TASK INSTRUCTIONS:
Where in the records does the word "from" appear? Copy each line that holds it.

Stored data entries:
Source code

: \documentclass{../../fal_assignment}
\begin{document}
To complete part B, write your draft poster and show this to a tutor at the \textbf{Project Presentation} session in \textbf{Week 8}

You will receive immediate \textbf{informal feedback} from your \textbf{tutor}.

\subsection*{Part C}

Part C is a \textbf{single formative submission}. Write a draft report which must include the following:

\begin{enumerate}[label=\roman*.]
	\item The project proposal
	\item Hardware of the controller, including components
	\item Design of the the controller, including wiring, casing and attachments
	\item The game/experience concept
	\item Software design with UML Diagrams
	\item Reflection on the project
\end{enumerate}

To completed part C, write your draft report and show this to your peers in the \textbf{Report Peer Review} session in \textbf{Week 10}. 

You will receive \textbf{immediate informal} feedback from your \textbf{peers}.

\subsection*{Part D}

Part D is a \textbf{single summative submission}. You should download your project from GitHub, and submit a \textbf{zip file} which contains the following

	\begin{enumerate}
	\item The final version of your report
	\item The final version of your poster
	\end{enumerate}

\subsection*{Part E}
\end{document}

ANSWER TO THIS EXERCISE:
You will receive immediate \textbf{informal feedback} from your \textbf{tutor}.
You will receive \textbf{immediate informal} feedback from your \textbf{peers}.
Part D is a \textbf{single summative submission}. You should download your project from GitHub, and submit a \textbf{zip file} which contains the following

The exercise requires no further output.